More and more new medicines are being developed and approved – a record 59 last year – prolonging and improving lives. Many of these are complex, specialty drugs, treating difficult illnesses like cancer and autoimmune disease. Many Americans, however, are not benefiting from innovations. They neglect to fill their prescriptions because they don’t have the money.
This problem is typically portrayed as being one of runaway drug prices, but that is not the full picture. The “financial barrier to treatment,” as the Medicare Payment Advisory Commission (Medpac) calls it, is not the list price of the drug but the out-of-pocket cost to the patient who has to foot the bill for insurance deductibles, co-payments (that is, flat fees), and, especially, co-insurance (proportion of the price).

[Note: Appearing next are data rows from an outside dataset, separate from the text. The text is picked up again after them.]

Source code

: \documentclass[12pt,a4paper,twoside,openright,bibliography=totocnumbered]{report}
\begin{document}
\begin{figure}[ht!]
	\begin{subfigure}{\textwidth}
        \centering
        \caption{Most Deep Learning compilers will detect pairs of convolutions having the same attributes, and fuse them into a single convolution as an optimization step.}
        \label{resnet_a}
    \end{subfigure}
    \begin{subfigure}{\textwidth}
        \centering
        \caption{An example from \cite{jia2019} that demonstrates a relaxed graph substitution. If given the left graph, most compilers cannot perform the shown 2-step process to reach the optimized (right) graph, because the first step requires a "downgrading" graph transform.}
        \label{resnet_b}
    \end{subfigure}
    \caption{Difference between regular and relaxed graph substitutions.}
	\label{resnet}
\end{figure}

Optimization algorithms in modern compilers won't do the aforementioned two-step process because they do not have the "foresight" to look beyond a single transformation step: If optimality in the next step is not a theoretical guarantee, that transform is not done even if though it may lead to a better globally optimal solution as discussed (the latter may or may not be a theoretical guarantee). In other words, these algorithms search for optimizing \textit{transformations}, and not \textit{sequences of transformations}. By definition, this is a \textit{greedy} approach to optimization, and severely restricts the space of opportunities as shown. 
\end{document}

This problem is especially acute for some Americans most in need: seniors on Medicare. A new report by Juliette Cubanski, Tricia Neuman and Anthony Damico, published June 21 by the Kaiser Family Foundation, found that 3.6 million Medicare beneficiaries in 2017 spent enough on medicines to reach the catastrophic phase of their coverage, where there is no cap on what they spend out of pocket (the structure of Medicare reimbursement is explained below).

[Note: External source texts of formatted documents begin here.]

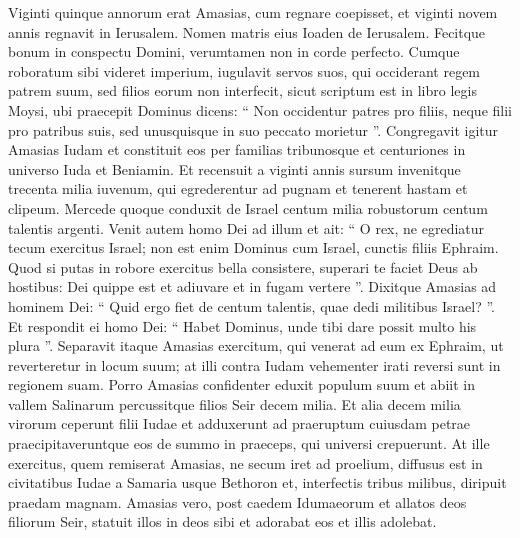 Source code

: \begin{biblechapter}
\begin{biblechapter}
\begin{biblechapter}
\begin{biblechapter}
\begin{biblechapter}
\begin{biblechapter}
\begin{biblechapter}
\begin{biblechapter}
\begin{biblechapter}
\begin{biblechapter}
\begin{biblechapter}
\begin{biblechapter}
\begin{biblechapter}
\begin{biblechapter}
\begin{biblechapter}
\begin{biblechapter}
\begin{biblechapter}
\begin{biblechapter}
\begin{biblechapter}
\begin{biblechapter}
\begin{biblechapter}
\begin{biblechapter}
\begin{biblechapter}
\begin{biblechapter}
\begin{biblechapter}
\verse Viginti quinque annorum erat Amasias, cum regnare coepisset, et viginti novem annis regnavit in Ierusalem. Nomen matris eius Ioaden de Ierusalem. 
\verse Fecitque bonum in conspectu Domini, verumtamen non in corde perfecto. 
\verse Cumque roboratum sibi videret imperium, iugulavit servos suos, qui occiderant regem patrem suum, 
\verse sed filios eorum non interfecit, sicut scriptum est in libro legis Moysi, ubi praecepit Dominus dicens: “ Non occidentur patres pro filiis, neque filii pro patribus suis, sed unusquisque in suo peccato morietur ”.
 \verse Congregavit igitur Amasias Iudam et constituit eos per familias tribunosque et centuriones in universo Iuda et Beniamin. Et recensuit a viginti annis sursum invenitque trecenta milia iuvenum, qui egrederentur ad pugnam et tenerent hastam et clipeum. 
\verse Mercede quoque conduxit de Israel centum milia robustorum centum talentis argenti.
 \verse Venit autem homo Dei ad illum et ait: “ O rex, ne egrediatur tecum exercitus Israel; non est enim Dominus cum Israel, cunctis filiis Ephraim. 
\verse Quod si putas in robore exercitus bella consistere, superari te faciet Deus ab hostibus: Dei quippe est et adiuvare et in fugam vertere ”. 
\verse Dixitque Amasias ad hominem Dei: “ Quid ergo fiet de centum talentis, quae dedi militibus Israel? ”. Et respondit ei homo Dei: “ Habet Dominus, unde tibi dare possit multo his plura ”. 
\verse Separavit itaque Amasias exercitum, qui venerat ad eum ex Ephraim, ut reverteretur in locum suum; at illi contra Iudam vehementer irati reversi sunt in regionem suam.
 \verse Porro Amasias confidenter eduxit populum suum et abiit in vallem Salinarum percussitque filios Seir decem milia. 
\verse Et alia decem milia virorum ceperunt filii Iudae et adduxerunt ad praeruptum cuiusdam petrae praecipitaveruntque eos de summo in praeceps, qui universi crepuerunt. 
\verse At ille exercitus, quem remiserat Amasias, ne secum iret ad proelium, diffusus est in civitatibus Iudae a Samaria usque Bethoron et, interfectis tribus milibus, diripuit praedam magnam.
 \verse Amasias vero, post caedem Idumaeorum et allatos deos filiorum Seir, statuit illos in deos sibi et adorabat eos et illis adolebat. 

\end{biblechapter}
\end{biblechapter}
\end{biblechapter}
\end{biblechapter}
\end{biblechapter}
\end{biblechapter}
\end{biblechapter}
\end{biblechapter}
\end{biblechapter}
\end{biblechapter}
\end{biblechapter}
\end{biblechapter}
\end{biblechapter}
\end{biblechapter}
\end{biblechapter}
\end{biblechapter}
\end{biblechapter}
\end{biblechapter}
\end{biblechapter}
\end{biblechapter}
\end{biblechapter}
\end{biblechapter}
\end{biblechapter}
\end{biblechapter}
\end{biblechapter}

Some 2.6 million of these Medicare patients receive low-income subsidies (qualifications are complicated, but incomes generally have to be below $17,000 for individuals or $23,000 for couples) to relieve part of the burden. But 1,016,600 who reach the catastrophic phase do not get subsidies. That figure compares with just 407,200 ten years earlier.
Bipartisan support is growing to put a limit on the amount that Medicare beneficiaries have to spend out of pocket – and for good reason….
The Danger of High Out-of-Pocket Drug Costs to Health
Citing several prior studies, an article by Nina Joyce and colleagues in the American Journal of Managed Care concluded that high out-of-pocket (OOP) drug costs lead to “lower medication utilization and adherence, especially among patients with chronic conditions.” The researchers write, “Studies across a number of chronic diseases (e.g., rheumatoid arthritis, multiple sclerosis, hypertension, and hypercholesterolemia) report an association between higher OOP costs and lower drug utilization.”
The decision not to take prescribed medicines, write the researchers in their extensive study of epilepsy patients, “may be counterproductive, as patients reduce their use of preventive services and medications, which may translate into costlier care later on.” When sick people don’t take their medicine, they often land in the hospital or a nursing home.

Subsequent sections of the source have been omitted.